→ Exercise instructions: Beginning at the line that includes "- 11-12. Password Path", return each line exactly through the end of the listing, and no line before it.

━━━━━━

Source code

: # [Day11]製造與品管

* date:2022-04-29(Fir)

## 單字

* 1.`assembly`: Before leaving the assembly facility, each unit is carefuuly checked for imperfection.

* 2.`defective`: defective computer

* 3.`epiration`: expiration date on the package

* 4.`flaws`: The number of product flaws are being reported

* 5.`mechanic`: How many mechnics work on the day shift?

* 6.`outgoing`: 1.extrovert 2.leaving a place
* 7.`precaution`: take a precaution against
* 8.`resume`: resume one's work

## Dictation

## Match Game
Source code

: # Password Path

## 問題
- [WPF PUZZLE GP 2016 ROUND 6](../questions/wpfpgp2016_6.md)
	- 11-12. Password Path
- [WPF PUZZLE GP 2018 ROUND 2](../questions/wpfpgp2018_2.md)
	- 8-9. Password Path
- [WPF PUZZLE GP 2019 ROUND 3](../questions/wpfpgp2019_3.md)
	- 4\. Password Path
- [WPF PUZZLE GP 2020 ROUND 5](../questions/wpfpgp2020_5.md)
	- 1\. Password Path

━━━━━━

→ Answer for the task:
	- 11-12. Password Path
- [WPF PUZZLE GP 2018 ROUND 2](../questions/wpfpgp2018_2.md)
	- 8-9. Password Path
- [WPF PUZZLE GP 2019 ROUND 3](../questions/wpfpgp2019_3.md)
	- 4\. Password Path
- [WPF PUZZLE GP 2020 ROUND 5](../questions/wpfpgp2020_5.md)
	- 1\. Password Path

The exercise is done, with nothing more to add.